PROBLEM DETAILS >> Please set down the entries below once more, exactly.

INPUT MATERIAL >>
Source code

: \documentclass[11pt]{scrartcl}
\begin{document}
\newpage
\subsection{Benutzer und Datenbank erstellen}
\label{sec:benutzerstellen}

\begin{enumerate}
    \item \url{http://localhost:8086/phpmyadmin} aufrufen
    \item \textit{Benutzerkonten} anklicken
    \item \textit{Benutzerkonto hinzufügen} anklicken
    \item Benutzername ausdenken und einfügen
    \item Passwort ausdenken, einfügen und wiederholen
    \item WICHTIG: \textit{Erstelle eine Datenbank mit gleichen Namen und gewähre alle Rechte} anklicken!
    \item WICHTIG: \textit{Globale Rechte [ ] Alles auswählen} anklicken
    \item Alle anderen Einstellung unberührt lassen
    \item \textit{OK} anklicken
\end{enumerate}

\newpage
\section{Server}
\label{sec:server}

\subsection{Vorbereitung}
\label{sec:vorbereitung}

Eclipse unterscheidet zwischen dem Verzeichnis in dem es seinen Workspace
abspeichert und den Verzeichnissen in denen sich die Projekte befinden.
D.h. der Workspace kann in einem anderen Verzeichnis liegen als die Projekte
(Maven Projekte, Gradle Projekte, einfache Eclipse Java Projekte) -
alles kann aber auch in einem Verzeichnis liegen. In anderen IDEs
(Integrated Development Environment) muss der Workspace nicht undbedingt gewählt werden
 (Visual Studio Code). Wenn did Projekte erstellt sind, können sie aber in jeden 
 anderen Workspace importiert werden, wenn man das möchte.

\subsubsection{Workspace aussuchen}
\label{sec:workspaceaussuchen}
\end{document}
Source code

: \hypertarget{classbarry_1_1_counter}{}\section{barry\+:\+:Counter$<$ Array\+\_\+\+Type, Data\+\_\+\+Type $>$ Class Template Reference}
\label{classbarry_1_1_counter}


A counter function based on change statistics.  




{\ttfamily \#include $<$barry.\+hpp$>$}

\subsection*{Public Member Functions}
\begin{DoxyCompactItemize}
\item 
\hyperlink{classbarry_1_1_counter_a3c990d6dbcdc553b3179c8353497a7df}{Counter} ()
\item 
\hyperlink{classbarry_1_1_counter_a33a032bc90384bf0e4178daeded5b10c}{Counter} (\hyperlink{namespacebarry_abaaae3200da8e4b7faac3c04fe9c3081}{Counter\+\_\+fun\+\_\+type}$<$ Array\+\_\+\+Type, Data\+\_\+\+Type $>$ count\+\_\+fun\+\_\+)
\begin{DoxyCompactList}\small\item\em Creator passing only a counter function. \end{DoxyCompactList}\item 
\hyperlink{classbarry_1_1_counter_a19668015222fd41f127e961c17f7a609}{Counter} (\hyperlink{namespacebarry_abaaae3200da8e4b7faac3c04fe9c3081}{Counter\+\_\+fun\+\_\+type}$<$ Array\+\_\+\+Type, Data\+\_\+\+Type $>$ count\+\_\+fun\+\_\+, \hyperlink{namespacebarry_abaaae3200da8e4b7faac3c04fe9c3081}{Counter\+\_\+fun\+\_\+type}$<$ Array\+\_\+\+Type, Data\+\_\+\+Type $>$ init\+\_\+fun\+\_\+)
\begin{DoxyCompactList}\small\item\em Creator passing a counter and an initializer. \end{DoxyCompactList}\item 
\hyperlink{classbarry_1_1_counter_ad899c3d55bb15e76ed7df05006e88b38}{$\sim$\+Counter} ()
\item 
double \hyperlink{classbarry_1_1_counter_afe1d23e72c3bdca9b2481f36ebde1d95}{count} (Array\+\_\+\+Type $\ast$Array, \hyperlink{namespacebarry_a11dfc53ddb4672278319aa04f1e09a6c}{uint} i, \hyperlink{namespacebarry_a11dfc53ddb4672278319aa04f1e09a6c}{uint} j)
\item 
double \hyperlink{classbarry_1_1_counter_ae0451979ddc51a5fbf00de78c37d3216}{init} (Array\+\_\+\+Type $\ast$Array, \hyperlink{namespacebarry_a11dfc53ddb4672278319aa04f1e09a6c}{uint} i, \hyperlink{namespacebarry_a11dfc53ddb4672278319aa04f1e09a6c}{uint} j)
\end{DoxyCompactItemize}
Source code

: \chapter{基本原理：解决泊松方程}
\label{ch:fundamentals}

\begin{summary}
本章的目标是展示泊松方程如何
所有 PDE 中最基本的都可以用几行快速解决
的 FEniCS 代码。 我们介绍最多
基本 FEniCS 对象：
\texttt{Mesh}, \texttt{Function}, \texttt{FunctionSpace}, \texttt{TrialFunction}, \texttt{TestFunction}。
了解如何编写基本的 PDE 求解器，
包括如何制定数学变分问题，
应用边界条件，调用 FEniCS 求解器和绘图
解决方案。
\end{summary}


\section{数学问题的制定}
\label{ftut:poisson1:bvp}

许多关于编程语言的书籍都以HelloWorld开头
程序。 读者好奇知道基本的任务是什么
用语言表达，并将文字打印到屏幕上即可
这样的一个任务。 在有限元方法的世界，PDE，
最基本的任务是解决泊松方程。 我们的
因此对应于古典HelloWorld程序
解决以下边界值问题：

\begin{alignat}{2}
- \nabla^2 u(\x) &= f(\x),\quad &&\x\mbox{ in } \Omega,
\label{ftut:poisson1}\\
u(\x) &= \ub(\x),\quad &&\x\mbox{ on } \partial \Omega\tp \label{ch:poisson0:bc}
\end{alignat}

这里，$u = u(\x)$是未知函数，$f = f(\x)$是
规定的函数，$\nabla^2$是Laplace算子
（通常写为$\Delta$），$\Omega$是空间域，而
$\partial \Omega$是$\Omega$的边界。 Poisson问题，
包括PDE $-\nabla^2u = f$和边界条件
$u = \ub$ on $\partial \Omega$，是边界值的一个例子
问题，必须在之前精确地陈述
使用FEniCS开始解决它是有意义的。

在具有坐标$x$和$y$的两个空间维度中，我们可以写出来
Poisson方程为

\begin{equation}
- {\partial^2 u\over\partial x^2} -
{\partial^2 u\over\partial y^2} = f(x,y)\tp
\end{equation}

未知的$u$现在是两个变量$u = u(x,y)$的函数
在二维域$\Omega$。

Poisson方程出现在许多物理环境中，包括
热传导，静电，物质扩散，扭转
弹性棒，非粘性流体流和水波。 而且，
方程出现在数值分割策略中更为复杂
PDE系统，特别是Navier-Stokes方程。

WRITTEN SOLUTION >>
Source code

: \documentclass[11pt]{scrartcl}
\begin{document}
\newpage
\subsection{Benutzer und Datenbank erstellen}
\label{sec:benutzerstellen}

\begin{enumerate}
    \item \url{http://localhost:8086/phpmyadmin} aufrufen
    \item \textit{Benutzerkonten} anklicken
    \item \textit{Benutzerkonto hinzufügen} anklicken
    \item Benutzername ausdenken und einfügen
    \item Passwort ausdenken, einfügen und wiederholen
    \item WICHTIG: \textit{Erstelle eine Datenbank mit gleichen Namen und gewähre alle Rechte} anklicken!
    \item WICHTIG: \textit{Globale Rechte [ ] Alles auswählen} anklicken
    \item Alle anderen Einstellung unberührt lassen
    \item \textit{OK} anklicken
\end{enumerate}

\newpage
\section{Server}
\label{sec:server}

\subsection{Vorbereitung}
\label{sec:vorbereitung}

Eclipse unterscheidet zwischen dem Verzeichnis in dem es seinen Workspace
abspeichert und den Verzeichnissen in denen sich die Projekte befinden.
D.h. der Workspace kann in einem anderen Verzeichnis liegen als die Projekte
(Maven Projekte, Gradle Projekte, einfache Eclipse Java Projekte) -
alles kann aber auch in einem Verzeichnis liegen. In anderen IDEs
(Integrated Development Environment) muss der Workspace nicht undbedingt gewählt werden
 (Visual Studio Code). Wenn did Projekte erstellt sind, können sie aber in jeden 
 anderen Workspace importiert werden, wenn man das möchte.

\subsubsection{Workspace aussuchen}
\label{sec:workspaceaussuchen}
\end{document}
Source code

: \hypertarget{classbarry_1_1_counter}{}\section{barry\+:\+:Counter$<$ Array\+\_\+\+Type, Data\+\_\+\+Type $>$ Class Template Reference}
\label{classbarry_1_1_counter}


A counter function based on change statistics.  




{\ttfamily \#include $<$barry.\+hpp$>$}

\subsection*{Public Member Functions}
\begin{DoxyCompactItemize}
\item 
\hyperlink{classbarry_1_1_counter_a3c990d6dbcdc553b3179c8353497a7df}{Counter} ()
\item 
\hyperlink{classbarry_1_1_counter_a33a032bc90384bf0e4178daeded5b10c}{Counter} (\hyperlink{namespacebarry_abaaae3200da8e4b7faac3c04fe9c3081}{Counter\+\_\+fun\+\_\+type}$<$ Array\+\_\+\+Type, Data\+\_\+\+Type $>$ count\+\_\+fun\+\_\+)
\begin{DoxyCompactList}\small\item\em Creator passing only a counter function. \end{DoxyCompactList}\item 
\hyperlink{classbarry_1_1_counter_a19668015222fd41f127e961c17f7a609}{Counter} (\hyperlink{namespacebarry_abaaae3200da8e4b7faac3c04fe9c3081}{Counter\+\_\+fun\+\_\+type}$<$ Array\+\_\+\+Type, Data\+\_\+\+Type $>$ count\+\_\+fun\+\_\+, \hyperlink{namespacebarry_abaaae3200da8e4b7faac3c04fe9c3081}{Counter\+\_\+fun\+\_\+type}$<$ Array\+\_\+\+Type, Data\+\_\+\+Type $>$ init\+\_\+fun\+\_\+)
\begin{DoxyCompactList}\small\item\em Creator passing a counter and an initializer. \end{DoxyCompactList}\item 
\hyperlink{classbarry_1_1_counter_ad899c3d55bb15e76ed7df05006e88b38}{$\sim$\+Counter} ()
\item 
double \hyperlink{classbarry_1_1_counter_afe1d23e72c3bdca9b2481f36ebde1d95}{count} (Array\+\_\+\+Type $\ast$Array, \hyperlink{namespacebarry_a11dfc53ddb4672278319aa04f1e09a6c}{uint} i, \hyperlink{namespacebarry_a11dfc53ddb4672278319aa04f1e09a6c}{uint} j)
\item 
double \hyperlink{classbarry_1_1_counter_ae0451979ddc51a5fbf00de78c37d3216}{init} (Array\+\_\+\+Type $\ast$Array, \hyperlink{namespacebarry_a11dfc53ddb4672278319aa04f1e09a6c}{uint} i, \hyperlink{namespacebarry_a11dfc53ddb4672278319aa04f1e09a6c}{uint} j)
\end{DoxyCompactItemize}
Source code

: \chapter{基本原理：解决泊松方程}
\label{ch:fundamentals}

\begin{summary}
本章的目标是展示泊松方程如何
所有 PDE 中最基本的都可以用几行快速解决
的 FEniCS 代码。 我们介绍最多
基本 FEniCS 对象：
\texttt{Mesh}, \texttt{Function}, \texttt{FunctionSpace}, \texttt{TrialFunction}, \texttt{TestFunction}。
了解如何编写基本的 PDE 求解器，
包括如何制定数学变分问题，
应用边界条件，调用 FEniCS 求解器和绘图
解决方案。
\end{summary}


\section{数学问题的制定}
\label{ftut:poisson1:bvp}

许多关于编程语言的书籍都以HelloWorld开头
程序。 读者好奇知道基本的任务是什么
用语言表达，并将文字打印到屏幕上即可
这样的一个任务。 在有限元方法的世界，PDE，
最基本的任务是解决泊松方程。 我们的
因此对应于古典HelloWorld程序
解决以下边界值问题：

\begin{alignat}{2}
- \nabla^2 u(\x) &= f(\x),\quad &&\x\mbox{ in } \Omega,
\label{ftut:poisson1}\\
u(\x) &= \ub(\x),\quad &&\x\mbox{ on } \partial \Omega\tp \label{ch:poisson0:bc}
\end{alignat}

这里，$u = u(\x)$是未知函数，$f = f(\x)$是
规定的函数，$\nabla^2$是Laplace算子
（通常写为$\Delta$），$\Omega$是空间域，而
$\partial \Omega$是$\Omega$的边界。 Poisson问题，
包括PDE $-\nabla^2u = f$和边界条件
$u = \ub$ on $\partial \Omega$，是边界值的一个例子
问题，必须在之前精确地陈述
使用FEniCS开始解决它是有意义的。

在具有坐标$x$和$y$的两个空间维度中，我们可以写出来
Poisson方程为

\begin{equation}
- {\partial^2 u\over\partial x^2} -
{\partial^2 u\over\partial y^2} = f(x,y)\tp
\end{equation}

未知的$u$现在是两个变量$u = u(x,y)$的函数
在二维域$\Omega$。

Poisson方程出现在许多物理环境中，包括
热传导，静电，物质扩散，扭转
弹性棒，非粘性流体流和水波。 而且，
方程出现在数值分割策略中更为复杂
PDE系统，特别是Navier-Stokes方程。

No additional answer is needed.